Schadlu et al25 reported the results of IVB in eyes with CNV resulting from OHS. Of 28 eyes, 20 (71%) experienced visual improvement, VA remained unchanged in 4 (14%) eyes, and 4 eyes experienced a decrease in vision. Mean follow-up was 22 weeks with an average of 1.8 intravitreal injections. Adan et al26 also reported a case of presumed ocular histoplasmosis which responded remarkably well to IVB. We had only one case of CNV secondary to presumed ocular histoplasmosis in our series. Marked visual improvement and resolution of metamorphopsia was noted in this patient after IVB injection.

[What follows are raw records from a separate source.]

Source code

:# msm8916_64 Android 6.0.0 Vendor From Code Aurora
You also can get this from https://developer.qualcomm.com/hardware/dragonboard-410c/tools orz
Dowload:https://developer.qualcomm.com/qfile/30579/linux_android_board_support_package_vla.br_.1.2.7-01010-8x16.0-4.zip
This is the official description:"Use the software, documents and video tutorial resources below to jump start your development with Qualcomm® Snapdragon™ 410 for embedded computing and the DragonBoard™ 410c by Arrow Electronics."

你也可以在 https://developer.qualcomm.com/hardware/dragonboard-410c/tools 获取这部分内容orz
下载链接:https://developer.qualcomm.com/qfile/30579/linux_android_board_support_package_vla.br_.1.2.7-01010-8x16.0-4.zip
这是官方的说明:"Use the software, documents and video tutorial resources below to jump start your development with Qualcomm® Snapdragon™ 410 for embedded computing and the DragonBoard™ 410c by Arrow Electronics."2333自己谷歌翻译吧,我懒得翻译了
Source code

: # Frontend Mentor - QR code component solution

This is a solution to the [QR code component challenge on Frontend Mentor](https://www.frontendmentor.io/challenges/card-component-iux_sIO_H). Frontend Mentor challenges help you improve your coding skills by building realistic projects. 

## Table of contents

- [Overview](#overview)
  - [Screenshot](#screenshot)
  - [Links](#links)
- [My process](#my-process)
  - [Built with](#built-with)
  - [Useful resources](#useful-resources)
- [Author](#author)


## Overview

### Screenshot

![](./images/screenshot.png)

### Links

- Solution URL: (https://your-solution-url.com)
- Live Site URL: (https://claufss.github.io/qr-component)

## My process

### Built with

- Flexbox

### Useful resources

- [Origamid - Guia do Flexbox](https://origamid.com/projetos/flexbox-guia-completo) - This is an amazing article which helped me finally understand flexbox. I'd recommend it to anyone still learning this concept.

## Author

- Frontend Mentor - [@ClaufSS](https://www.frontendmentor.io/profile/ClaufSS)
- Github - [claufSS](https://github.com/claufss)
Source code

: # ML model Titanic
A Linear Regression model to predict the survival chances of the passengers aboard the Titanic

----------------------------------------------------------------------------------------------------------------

The result of IVB in eyes with CNV secondary to multifocal choroiditis in our series were comparable to the report by Fine et al37 who noted improved vision in 5 of 6 eyes. Deterioration of VA occurred in one patient due to subfovel rip of the RPE. We have reported the results of treatment of CNV secondary to choroidal osteoma elsewhere.27

In our study, changes in VA and the number of injections were not correlated with the underlying conditions which is consistent with the report by Chang et al.38 In summary, the results of this prospective study suggest that anatomical and visual outcomes of IVB treatment for non-AMD CNV are favorable. Limitations of the study include the small number of cases and lack of a control group. However, the low prevalence of certain underlying conditions may prevent performing large, randomized, controlled trials similar to those conducted for CNV secondary to AMD. In addition, it would unethical to withhold treatment from patients with non-AMD CNV when the natural course of the condition is poor.